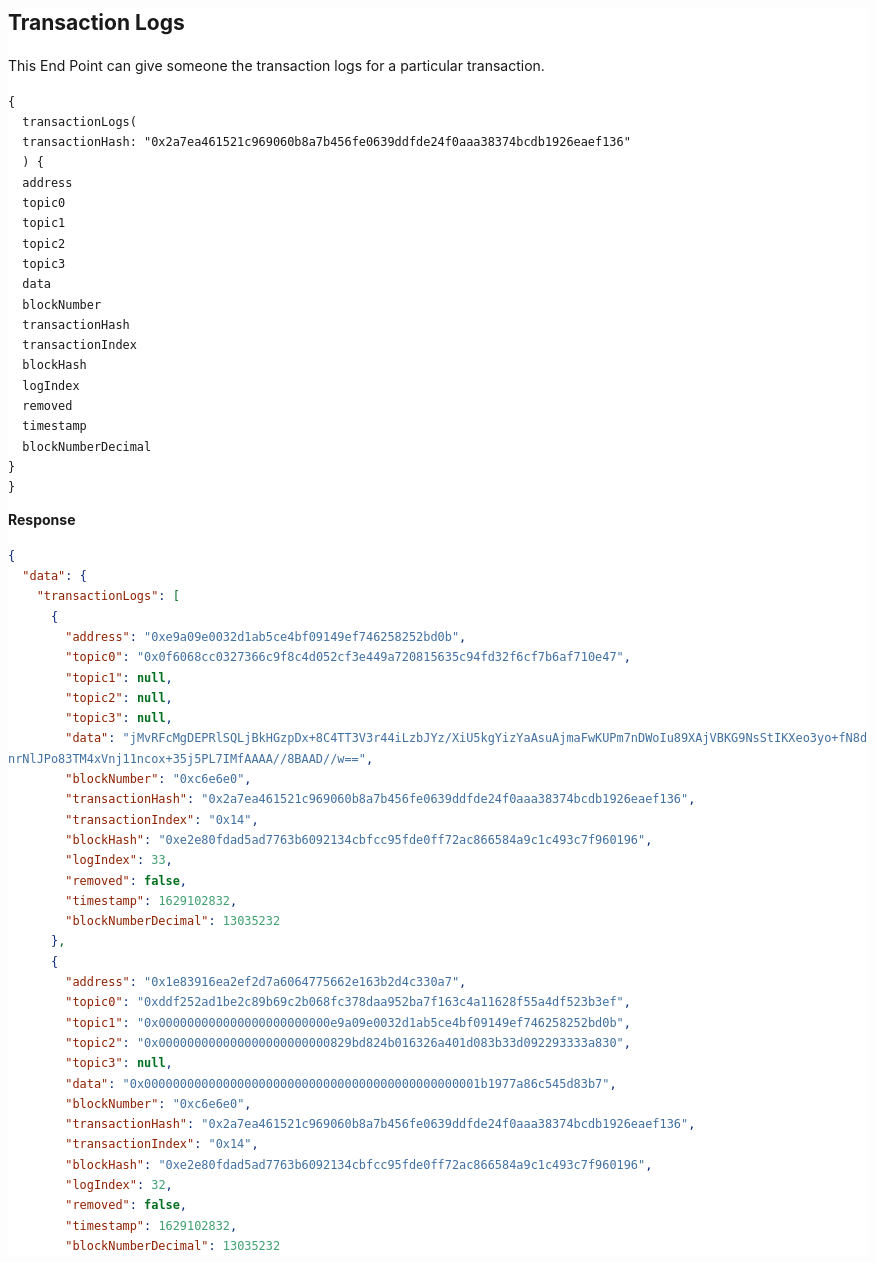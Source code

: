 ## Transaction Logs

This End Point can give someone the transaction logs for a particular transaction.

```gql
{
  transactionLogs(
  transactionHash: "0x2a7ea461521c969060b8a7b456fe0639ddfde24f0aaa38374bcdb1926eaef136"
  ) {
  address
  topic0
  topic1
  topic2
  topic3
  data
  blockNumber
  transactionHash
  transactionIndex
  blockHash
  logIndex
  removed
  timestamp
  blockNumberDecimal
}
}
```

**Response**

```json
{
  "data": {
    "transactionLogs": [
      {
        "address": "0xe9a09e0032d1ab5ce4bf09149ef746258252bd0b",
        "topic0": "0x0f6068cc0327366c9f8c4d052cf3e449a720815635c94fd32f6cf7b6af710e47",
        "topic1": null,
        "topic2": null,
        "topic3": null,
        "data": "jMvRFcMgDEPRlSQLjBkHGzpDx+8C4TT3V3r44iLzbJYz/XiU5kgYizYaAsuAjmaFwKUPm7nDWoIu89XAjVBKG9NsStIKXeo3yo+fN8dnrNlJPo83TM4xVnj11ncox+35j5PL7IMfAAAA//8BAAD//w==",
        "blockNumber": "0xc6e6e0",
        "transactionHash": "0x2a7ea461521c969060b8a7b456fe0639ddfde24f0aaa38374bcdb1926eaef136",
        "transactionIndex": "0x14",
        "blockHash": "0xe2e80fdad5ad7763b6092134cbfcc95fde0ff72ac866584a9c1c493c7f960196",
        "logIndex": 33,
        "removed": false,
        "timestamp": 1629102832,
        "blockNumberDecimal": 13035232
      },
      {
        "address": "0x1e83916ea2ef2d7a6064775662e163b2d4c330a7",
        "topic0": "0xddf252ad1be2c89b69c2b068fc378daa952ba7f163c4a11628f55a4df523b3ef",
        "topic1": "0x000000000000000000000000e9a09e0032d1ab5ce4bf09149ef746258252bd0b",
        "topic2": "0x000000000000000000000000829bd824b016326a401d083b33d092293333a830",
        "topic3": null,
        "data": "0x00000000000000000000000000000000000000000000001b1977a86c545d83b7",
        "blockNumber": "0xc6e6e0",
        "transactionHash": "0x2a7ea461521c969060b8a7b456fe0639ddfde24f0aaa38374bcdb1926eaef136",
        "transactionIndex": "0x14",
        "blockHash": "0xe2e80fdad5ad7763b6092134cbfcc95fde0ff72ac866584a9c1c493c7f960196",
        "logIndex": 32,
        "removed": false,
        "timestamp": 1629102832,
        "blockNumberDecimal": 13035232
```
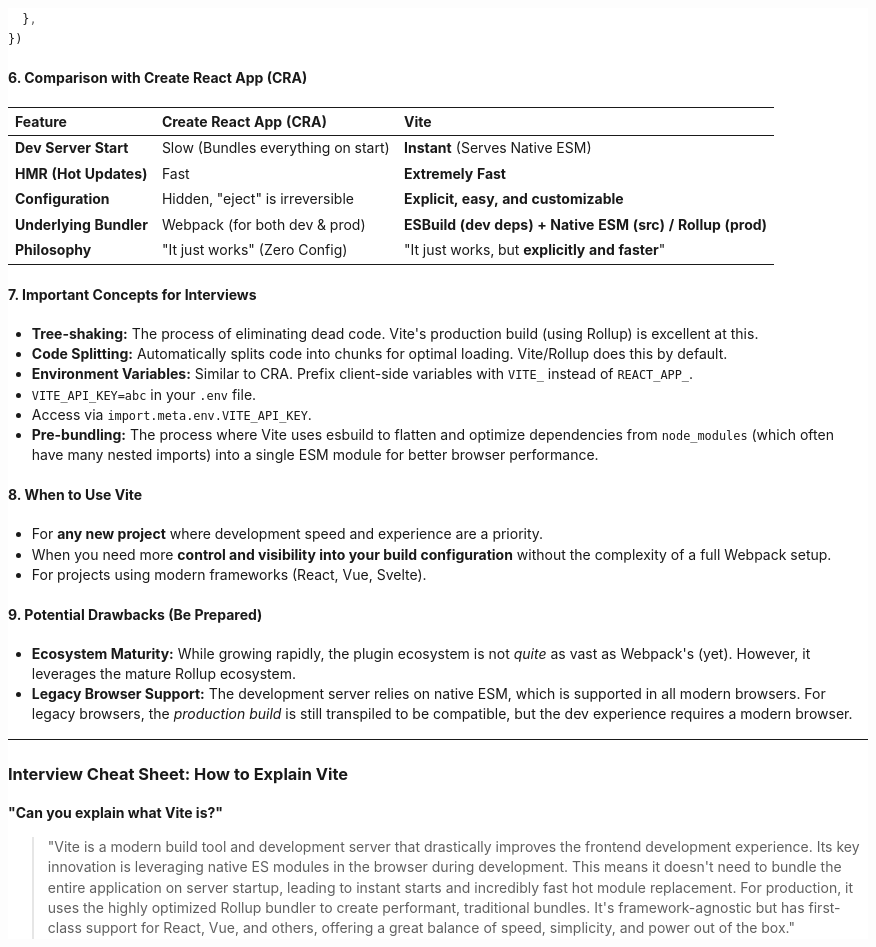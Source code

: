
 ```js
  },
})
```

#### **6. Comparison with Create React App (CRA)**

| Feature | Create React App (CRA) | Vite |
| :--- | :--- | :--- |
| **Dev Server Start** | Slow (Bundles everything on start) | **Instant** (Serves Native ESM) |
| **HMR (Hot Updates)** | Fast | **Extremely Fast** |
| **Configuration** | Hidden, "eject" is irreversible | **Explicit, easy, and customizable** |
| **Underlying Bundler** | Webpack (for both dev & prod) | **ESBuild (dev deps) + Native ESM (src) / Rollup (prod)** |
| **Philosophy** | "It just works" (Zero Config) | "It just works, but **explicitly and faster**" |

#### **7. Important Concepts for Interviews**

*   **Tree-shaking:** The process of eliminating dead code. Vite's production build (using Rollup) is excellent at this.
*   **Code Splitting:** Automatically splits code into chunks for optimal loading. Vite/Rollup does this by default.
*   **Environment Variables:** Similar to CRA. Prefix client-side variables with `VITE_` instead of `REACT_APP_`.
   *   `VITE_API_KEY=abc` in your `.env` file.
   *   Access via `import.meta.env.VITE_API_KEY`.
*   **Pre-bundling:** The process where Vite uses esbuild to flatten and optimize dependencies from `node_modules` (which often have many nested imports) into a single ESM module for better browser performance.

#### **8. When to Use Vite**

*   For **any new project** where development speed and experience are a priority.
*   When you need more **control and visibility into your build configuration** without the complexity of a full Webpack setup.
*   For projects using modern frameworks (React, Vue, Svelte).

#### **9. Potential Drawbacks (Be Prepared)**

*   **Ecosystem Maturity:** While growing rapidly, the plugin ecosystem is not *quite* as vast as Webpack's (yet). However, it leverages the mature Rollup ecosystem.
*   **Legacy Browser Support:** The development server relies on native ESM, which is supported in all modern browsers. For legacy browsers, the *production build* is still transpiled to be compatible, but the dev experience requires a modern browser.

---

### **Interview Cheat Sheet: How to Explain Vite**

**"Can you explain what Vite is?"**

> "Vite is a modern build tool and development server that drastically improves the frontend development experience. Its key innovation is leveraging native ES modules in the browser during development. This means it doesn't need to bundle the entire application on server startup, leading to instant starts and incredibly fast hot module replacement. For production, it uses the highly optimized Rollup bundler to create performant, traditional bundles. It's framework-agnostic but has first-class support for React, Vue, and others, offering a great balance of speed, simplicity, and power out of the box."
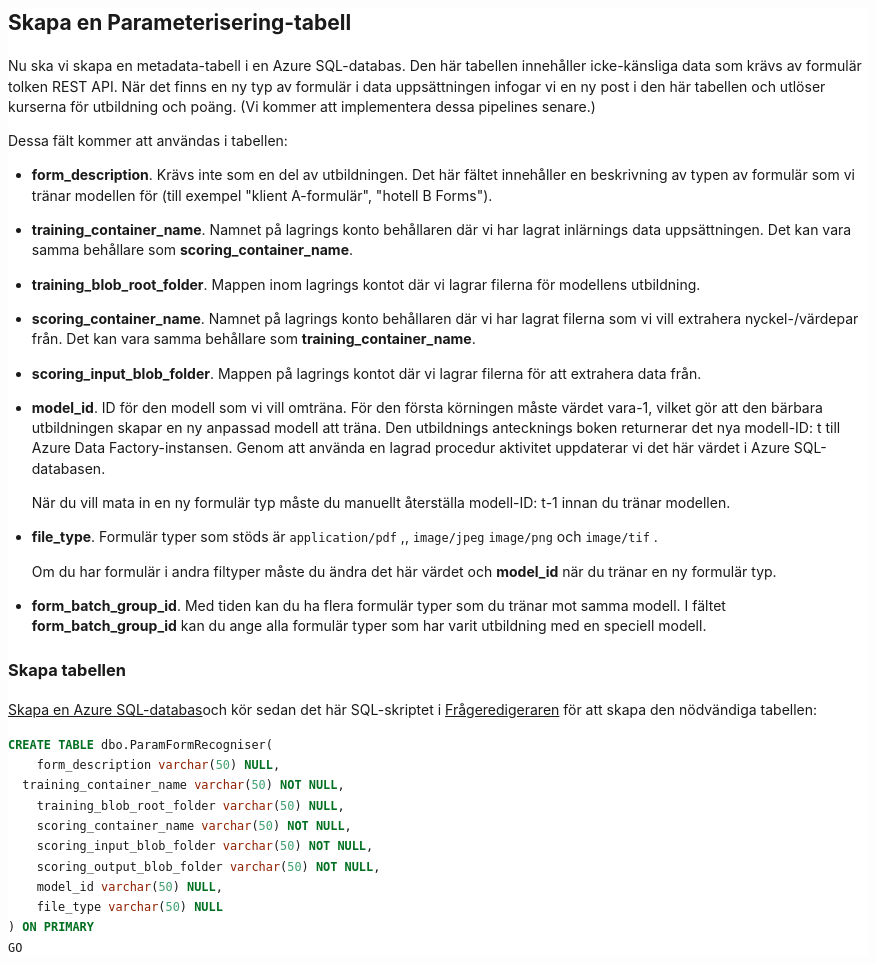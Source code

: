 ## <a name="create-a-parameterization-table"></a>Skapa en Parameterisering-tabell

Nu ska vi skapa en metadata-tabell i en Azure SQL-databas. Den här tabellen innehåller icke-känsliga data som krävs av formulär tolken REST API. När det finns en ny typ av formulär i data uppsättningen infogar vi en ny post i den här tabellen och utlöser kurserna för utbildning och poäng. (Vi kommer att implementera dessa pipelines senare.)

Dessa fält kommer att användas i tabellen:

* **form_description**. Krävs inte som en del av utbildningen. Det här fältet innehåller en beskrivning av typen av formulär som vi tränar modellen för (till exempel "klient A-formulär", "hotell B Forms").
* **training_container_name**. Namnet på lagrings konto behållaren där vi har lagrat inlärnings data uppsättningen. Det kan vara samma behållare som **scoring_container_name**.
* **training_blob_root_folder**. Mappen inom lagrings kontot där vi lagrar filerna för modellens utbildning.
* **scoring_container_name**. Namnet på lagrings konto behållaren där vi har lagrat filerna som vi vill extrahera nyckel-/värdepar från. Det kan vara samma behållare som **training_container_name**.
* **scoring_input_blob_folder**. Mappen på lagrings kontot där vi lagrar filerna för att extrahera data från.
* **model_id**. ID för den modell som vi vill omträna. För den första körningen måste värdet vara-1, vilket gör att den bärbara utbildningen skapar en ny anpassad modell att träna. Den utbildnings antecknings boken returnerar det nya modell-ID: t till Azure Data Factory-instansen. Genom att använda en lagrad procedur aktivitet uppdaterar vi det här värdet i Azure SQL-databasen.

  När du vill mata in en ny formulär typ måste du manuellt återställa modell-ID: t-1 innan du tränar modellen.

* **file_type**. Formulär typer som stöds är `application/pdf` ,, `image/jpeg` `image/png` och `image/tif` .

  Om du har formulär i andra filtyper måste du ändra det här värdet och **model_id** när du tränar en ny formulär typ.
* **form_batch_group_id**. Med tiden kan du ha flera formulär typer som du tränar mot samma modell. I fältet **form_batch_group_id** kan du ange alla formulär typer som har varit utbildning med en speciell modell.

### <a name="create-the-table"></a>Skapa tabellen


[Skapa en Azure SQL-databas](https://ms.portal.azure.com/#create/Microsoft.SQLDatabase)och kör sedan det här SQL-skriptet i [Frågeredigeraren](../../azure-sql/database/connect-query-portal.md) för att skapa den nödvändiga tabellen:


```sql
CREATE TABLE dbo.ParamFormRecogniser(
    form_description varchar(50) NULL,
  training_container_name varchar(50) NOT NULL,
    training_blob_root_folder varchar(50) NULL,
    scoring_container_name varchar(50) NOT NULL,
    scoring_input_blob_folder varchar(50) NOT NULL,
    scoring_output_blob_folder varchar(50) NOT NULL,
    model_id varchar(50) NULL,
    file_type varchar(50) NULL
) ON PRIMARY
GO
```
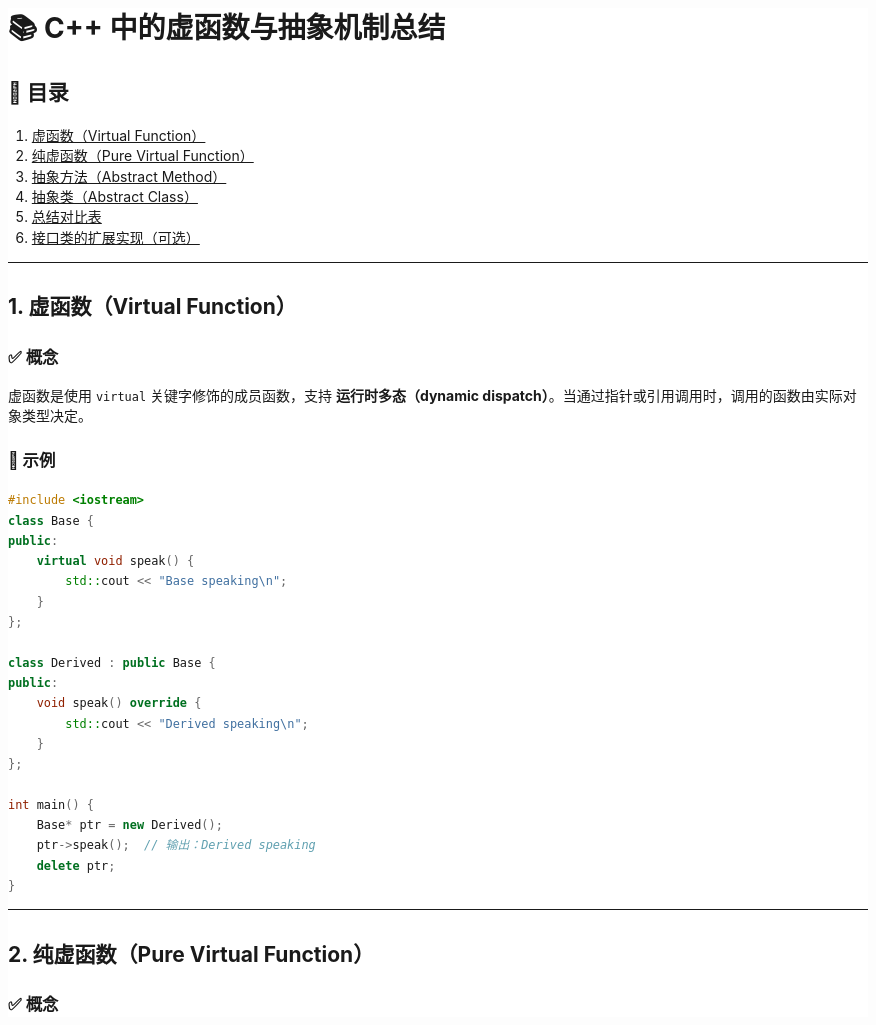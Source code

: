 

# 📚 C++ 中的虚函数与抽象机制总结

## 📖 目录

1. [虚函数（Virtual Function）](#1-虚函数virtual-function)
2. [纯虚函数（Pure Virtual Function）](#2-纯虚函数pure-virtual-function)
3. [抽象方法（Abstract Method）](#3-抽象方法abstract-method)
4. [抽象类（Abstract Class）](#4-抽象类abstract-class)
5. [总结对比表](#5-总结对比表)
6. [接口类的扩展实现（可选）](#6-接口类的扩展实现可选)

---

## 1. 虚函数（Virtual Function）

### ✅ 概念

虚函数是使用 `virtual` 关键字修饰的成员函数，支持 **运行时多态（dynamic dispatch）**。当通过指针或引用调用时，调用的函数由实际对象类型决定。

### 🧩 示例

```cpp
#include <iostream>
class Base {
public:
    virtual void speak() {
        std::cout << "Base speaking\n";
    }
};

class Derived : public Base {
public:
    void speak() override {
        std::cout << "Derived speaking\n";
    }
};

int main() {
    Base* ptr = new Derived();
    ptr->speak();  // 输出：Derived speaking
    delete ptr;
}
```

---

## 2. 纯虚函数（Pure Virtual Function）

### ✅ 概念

:: Task goal ::
Lines with the word "kommer": copy each one from the data above.

:: Exercise answer ::
Nu ska vi skapa en metadata-tabell i en Azure SQL-databas. Den här tabellen innehåller icke-känsliga data som krävs av formulär tolken REST API. När det finns en ny typ av formulär i data uppsättningen infogar vi en ny post i den här tabellen och utlöser kurserna för utbildning och poäng. (Vi kommer att implementera dessa pipelines senare.)
Dessa fält kommer att användas i tabellen:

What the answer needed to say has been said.